Content starts

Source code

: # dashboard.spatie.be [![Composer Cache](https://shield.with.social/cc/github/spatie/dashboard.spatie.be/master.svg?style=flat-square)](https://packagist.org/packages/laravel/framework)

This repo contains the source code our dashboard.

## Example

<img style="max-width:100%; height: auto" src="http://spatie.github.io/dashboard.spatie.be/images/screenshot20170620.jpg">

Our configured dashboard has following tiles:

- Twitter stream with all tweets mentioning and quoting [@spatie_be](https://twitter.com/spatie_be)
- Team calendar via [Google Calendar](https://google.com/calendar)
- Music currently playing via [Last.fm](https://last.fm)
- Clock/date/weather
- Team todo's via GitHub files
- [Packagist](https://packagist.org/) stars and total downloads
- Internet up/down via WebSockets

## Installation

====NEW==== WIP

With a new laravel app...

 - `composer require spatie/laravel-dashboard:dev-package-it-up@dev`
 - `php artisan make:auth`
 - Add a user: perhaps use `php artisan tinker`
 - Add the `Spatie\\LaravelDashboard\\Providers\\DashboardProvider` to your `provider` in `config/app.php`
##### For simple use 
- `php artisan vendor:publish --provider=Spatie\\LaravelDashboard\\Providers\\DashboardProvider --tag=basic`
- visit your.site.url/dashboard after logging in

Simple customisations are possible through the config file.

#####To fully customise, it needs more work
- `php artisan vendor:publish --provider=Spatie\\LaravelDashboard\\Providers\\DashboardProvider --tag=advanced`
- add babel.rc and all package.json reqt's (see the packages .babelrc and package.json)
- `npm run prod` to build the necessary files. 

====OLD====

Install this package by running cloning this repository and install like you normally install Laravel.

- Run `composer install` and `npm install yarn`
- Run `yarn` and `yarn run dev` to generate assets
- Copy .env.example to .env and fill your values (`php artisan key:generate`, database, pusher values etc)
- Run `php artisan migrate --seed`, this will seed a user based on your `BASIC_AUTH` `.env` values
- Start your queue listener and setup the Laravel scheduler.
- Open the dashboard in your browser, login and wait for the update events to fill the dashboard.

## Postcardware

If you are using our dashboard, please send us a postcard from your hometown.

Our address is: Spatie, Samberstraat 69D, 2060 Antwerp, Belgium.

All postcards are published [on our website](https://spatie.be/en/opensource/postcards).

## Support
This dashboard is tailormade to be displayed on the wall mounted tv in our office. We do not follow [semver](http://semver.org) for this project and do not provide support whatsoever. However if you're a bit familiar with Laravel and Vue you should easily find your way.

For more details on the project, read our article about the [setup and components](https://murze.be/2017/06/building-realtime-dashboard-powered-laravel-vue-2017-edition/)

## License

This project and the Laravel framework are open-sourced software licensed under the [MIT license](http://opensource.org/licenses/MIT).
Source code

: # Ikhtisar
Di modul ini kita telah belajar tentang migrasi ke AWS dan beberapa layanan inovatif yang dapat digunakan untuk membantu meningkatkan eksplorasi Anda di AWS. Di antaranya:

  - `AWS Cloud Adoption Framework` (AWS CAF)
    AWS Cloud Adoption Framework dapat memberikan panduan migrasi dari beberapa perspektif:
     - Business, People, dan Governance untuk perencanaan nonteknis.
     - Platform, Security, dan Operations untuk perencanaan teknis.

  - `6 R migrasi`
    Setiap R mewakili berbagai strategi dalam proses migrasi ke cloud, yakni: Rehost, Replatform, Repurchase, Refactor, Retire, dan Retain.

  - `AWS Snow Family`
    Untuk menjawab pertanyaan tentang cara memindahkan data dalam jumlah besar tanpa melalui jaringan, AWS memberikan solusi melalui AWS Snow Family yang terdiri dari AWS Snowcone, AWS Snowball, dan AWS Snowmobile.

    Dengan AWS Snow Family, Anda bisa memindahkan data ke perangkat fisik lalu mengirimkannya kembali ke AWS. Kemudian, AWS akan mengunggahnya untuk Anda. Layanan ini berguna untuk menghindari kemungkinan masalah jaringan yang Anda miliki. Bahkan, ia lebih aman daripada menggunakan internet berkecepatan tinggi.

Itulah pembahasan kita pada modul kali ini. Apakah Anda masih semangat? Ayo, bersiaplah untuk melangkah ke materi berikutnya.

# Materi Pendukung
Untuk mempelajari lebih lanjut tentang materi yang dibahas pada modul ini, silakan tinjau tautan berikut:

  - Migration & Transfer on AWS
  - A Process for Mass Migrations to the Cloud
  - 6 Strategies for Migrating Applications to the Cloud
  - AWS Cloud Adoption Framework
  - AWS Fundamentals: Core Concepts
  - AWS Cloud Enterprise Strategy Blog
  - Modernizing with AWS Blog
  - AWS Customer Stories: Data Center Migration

Content ends

TASK GOAL
Among the records, find the lines that contain "user" and copy each of them.

ANSWER FOR THE TASK
 - Add a user: perhaps use `php artisan tinker`
- Run `php artisan migrate --seed`, this will seed a user based on your `BASIC_AUTH` `.env` values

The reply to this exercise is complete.